Postby jimh » Sat Jul 07, 2018 10:07 am

Here is a pictorial diagram showing how isolated house batteries #3 and #4 could be wired to two switches to control the primary power distribution from them:

houseBatteryWiring.jpg
Fig. 3: Two house batteries, two house load groups, two selector switches.
houseBatteryWiring.jpg (55.31 KiB) Viewed 109 times


In this arrangement the house loads can be split into to groups, Port and Starboard. For example, sensitive electronics could be wired to one group, and heavier loads like pumps and motors wired to a second group.

Switch S3 selects which battery will supply power to the Port group; switch S4 selects which battery will supply power to the Starboard group.

In normal operation S3 is set to "1" and battery #3 supplies power to the Port load group.
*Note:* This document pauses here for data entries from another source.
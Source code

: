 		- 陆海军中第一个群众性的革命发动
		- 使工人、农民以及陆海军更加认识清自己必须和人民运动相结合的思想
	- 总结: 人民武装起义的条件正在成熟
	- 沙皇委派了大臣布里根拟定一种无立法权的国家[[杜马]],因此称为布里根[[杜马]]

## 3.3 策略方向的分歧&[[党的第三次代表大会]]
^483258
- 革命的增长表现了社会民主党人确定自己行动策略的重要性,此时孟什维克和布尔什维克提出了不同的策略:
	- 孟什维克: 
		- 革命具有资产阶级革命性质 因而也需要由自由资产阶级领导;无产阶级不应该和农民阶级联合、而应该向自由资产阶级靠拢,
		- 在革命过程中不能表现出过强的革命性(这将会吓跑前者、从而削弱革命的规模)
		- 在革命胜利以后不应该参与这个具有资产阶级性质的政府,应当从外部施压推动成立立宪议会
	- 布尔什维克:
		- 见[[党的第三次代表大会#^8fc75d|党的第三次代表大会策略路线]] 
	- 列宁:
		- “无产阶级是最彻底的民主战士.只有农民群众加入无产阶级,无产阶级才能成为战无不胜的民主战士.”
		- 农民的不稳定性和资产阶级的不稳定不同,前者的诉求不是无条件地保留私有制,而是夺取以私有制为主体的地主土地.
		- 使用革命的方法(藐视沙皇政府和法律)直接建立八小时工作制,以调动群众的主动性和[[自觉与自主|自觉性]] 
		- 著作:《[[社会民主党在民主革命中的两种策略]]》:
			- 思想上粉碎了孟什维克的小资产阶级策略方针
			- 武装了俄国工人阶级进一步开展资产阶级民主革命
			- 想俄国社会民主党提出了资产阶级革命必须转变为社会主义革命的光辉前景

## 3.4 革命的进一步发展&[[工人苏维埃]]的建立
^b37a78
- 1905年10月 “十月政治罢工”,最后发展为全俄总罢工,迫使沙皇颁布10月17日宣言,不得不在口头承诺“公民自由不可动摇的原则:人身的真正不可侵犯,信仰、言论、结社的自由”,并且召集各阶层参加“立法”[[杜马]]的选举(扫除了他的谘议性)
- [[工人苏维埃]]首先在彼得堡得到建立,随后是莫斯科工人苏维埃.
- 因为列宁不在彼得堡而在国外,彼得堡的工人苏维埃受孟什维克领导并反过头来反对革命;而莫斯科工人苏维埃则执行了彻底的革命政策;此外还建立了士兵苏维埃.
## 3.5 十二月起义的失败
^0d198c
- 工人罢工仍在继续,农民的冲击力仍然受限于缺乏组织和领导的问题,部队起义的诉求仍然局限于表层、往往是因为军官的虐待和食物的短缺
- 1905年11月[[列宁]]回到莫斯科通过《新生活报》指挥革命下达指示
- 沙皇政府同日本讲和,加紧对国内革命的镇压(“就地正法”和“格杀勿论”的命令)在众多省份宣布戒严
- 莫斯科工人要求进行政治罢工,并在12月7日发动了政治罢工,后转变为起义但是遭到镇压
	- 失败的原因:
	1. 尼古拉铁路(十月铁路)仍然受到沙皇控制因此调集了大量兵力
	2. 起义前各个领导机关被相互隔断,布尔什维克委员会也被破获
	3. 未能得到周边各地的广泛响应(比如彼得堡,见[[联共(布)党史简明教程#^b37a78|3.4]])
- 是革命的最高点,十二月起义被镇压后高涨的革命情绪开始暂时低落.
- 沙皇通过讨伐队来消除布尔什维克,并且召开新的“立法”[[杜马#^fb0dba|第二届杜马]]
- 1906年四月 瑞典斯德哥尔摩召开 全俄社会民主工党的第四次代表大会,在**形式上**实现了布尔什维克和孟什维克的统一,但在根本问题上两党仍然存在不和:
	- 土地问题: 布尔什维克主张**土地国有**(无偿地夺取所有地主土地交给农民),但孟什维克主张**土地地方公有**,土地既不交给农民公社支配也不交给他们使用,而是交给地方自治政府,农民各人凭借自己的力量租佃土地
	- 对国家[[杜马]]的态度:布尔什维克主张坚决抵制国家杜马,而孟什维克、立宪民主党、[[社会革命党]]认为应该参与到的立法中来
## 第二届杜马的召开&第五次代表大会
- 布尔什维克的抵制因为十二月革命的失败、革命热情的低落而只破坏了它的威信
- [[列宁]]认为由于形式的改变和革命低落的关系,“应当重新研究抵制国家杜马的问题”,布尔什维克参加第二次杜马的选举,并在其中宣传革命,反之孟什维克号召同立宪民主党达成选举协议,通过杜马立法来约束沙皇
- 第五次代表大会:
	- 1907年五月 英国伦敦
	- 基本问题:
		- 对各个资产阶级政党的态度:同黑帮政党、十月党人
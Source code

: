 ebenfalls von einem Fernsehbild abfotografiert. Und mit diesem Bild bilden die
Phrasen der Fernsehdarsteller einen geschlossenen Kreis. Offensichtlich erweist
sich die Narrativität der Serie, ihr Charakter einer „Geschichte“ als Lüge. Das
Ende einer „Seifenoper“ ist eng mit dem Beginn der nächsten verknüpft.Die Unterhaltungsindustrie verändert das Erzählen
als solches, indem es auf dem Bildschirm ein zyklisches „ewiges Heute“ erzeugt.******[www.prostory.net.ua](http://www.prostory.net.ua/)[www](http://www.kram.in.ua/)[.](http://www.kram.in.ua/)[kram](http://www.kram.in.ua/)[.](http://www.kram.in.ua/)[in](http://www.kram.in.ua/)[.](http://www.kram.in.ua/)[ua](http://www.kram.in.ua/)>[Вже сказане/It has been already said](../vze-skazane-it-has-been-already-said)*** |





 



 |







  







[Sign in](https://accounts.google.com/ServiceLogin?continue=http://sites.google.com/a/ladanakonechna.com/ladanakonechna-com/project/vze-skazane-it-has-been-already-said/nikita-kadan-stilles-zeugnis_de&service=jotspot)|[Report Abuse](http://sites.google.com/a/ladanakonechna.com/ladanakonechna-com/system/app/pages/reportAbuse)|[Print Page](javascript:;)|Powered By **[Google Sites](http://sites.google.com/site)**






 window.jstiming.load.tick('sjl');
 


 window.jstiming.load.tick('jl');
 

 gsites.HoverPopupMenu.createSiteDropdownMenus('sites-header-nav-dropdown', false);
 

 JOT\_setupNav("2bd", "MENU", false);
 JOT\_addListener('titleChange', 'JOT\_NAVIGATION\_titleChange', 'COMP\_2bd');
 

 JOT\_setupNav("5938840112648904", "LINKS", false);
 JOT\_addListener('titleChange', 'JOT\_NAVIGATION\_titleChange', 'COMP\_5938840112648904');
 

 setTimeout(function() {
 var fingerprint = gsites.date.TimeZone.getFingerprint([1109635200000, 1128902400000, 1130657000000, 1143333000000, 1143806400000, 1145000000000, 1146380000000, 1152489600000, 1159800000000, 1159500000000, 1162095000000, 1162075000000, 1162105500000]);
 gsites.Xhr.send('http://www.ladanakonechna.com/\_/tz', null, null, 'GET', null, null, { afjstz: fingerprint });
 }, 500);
In normal operation, S4 is set to "2" and battery #4 supplies power to the Starboard load group. (To avoid confusion, the switch faces could be remarked with "3" and "4" instead of "1" and "2".

In unusual circumstances S3 and S4 could be set to "BOTH" to provide more power. For example, to run a heavy load like an anchor windlass.

If there is no desire to group the loads into to circuits, then just one switch can be used; its output will power all house loads.

Not shown is a ALWAYS-ON load like an automatic bilge pump, which should be wired directly to one of the two house batteries, bypassing the selector switch. This will permit the automatic pump to run even with the rest of the electrical system powered off.